→ **WHAT YOU WILL DO**
This task calls for copying every line of the records that includes the word "release".

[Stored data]
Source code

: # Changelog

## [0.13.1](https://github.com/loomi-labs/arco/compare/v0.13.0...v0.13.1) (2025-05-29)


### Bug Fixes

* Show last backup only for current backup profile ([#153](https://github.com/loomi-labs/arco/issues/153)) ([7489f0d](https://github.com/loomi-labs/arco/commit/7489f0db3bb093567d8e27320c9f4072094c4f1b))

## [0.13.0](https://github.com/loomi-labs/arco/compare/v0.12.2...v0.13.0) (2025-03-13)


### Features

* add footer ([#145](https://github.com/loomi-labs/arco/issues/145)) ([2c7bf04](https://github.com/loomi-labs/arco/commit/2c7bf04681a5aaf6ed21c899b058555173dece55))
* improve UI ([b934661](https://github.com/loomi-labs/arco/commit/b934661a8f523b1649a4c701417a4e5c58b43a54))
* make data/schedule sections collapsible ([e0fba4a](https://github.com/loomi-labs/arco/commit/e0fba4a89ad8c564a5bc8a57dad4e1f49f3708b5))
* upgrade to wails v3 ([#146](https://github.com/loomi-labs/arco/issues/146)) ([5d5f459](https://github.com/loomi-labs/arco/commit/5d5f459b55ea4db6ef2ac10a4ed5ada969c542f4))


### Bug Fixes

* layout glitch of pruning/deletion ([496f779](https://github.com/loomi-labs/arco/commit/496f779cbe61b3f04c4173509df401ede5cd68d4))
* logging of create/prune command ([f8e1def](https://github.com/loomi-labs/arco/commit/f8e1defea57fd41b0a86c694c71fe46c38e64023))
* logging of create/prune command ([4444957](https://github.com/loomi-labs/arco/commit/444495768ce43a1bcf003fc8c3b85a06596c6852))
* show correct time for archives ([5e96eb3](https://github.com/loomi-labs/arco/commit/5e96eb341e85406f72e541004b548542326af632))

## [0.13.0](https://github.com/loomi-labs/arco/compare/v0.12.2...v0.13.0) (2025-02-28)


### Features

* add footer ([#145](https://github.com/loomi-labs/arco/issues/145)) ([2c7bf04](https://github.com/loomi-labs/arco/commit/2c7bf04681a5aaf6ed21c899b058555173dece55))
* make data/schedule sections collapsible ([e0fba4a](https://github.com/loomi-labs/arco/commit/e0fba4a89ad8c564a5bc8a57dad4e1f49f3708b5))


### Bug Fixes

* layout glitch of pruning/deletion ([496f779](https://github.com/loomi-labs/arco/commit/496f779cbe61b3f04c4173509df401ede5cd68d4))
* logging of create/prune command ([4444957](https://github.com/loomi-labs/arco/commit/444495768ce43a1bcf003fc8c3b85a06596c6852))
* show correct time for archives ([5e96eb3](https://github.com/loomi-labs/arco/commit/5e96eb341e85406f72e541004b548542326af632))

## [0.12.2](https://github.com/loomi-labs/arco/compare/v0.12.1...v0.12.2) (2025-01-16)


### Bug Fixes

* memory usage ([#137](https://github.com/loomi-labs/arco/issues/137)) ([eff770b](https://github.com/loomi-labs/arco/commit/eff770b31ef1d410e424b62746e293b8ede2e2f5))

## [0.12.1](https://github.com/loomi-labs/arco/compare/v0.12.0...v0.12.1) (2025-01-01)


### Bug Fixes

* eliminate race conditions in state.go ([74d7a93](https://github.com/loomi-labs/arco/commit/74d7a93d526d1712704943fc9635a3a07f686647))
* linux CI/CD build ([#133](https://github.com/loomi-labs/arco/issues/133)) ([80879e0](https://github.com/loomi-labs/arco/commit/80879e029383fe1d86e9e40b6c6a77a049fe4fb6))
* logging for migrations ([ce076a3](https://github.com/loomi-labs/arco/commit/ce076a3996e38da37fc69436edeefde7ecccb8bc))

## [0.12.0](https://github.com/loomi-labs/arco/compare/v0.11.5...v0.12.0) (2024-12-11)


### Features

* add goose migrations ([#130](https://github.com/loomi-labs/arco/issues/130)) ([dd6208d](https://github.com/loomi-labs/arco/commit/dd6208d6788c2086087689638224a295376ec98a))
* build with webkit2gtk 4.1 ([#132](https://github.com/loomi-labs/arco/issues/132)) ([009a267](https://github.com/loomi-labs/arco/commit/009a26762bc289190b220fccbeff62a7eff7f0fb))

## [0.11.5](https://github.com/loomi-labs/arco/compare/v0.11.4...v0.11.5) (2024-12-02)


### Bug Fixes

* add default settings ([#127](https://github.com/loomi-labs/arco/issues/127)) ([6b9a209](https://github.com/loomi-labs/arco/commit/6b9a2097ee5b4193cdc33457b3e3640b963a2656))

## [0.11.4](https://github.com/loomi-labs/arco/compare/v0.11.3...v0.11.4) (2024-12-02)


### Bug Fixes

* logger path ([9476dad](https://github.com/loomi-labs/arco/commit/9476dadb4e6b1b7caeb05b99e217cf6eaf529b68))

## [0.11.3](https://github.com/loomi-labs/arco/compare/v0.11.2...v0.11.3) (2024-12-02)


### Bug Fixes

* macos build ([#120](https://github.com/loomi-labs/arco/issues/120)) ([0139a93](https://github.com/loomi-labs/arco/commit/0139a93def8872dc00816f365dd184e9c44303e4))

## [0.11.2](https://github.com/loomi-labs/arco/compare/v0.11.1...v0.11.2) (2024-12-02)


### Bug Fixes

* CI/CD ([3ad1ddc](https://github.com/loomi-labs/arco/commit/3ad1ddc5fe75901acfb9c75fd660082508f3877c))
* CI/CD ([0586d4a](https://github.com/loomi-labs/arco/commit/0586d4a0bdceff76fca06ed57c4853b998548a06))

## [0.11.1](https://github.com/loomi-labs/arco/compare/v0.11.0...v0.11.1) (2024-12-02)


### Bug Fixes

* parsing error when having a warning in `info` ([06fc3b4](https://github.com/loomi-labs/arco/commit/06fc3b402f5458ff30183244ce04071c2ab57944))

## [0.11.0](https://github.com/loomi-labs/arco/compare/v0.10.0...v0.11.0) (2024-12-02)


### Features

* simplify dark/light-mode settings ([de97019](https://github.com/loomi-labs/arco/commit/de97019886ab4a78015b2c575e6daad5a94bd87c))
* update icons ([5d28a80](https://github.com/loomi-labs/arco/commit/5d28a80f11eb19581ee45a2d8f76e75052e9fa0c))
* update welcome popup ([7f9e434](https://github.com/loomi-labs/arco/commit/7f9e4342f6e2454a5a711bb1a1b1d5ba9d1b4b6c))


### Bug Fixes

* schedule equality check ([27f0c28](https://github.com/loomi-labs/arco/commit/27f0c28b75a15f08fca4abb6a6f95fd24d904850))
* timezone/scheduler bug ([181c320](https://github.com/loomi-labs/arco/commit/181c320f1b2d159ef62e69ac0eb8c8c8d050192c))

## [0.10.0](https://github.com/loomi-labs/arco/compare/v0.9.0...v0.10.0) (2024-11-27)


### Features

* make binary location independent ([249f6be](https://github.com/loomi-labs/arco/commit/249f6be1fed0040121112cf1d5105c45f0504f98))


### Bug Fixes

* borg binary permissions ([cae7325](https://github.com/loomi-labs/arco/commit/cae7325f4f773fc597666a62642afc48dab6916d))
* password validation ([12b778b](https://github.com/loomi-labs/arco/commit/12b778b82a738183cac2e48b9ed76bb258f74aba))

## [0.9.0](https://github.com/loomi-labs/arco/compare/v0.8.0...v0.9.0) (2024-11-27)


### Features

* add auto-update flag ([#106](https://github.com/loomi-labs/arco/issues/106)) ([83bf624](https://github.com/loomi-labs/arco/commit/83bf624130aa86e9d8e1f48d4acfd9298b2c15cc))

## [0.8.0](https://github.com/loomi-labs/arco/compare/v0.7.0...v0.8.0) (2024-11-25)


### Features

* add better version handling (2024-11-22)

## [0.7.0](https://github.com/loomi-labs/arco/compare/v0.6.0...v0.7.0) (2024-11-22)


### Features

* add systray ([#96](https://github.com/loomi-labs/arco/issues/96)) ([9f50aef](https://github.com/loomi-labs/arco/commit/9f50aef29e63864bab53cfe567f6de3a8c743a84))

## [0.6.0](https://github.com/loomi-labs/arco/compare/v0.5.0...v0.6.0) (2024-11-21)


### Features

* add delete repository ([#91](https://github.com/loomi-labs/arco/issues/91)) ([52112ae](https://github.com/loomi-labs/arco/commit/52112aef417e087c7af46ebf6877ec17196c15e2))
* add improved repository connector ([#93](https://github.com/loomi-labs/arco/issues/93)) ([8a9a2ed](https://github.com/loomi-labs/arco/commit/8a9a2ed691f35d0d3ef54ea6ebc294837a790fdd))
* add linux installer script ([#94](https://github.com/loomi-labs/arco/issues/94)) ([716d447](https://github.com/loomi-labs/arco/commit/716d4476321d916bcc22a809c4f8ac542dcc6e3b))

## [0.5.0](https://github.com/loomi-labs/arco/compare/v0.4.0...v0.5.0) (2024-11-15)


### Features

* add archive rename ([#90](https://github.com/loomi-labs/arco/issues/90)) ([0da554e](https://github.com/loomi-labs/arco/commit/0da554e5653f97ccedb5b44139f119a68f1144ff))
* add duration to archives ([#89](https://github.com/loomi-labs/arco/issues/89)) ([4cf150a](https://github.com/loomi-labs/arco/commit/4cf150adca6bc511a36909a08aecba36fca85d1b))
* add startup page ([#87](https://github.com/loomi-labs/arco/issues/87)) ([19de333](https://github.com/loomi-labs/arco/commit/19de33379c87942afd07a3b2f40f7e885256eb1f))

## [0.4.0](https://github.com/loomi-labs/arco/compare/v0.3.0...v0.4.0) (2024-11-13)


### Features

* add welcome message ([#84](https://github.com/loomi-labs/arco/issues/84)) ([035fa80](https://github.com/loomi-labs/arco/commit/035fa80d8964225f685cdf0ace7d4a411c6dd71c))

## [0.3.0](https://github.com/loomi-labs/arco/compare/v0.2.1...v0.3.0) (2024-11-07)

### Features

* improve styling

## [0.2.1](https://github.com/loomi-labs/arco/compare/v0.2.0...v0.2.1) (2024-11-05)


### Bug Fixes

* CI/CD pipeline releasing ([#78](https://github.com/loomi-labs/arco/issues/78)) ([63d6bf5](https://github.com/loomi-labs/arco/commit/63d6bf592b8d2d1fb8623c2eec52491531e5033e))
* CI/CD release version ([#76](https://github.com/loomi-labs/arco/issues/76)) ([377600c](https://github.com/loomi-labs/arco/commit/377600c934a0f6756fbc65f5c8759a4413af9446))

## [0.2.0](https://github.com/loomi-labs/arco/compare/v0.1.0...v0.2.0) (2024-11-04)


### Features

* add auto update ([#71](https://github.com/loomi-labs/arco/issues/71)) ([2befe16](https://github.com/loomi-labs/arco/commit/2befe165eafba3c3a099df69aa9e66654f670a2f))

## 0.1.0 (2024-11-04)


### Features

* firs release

→ **ANSWER BELOW**
* CI/CD release version ([#76](https://github.com/loomi-labs/arco/issues/76)) ([377600c](https://github.com/loomi-labs/arco/commit/377600c934a0f6756fbc65f5c8759a4413af9446))
* firs release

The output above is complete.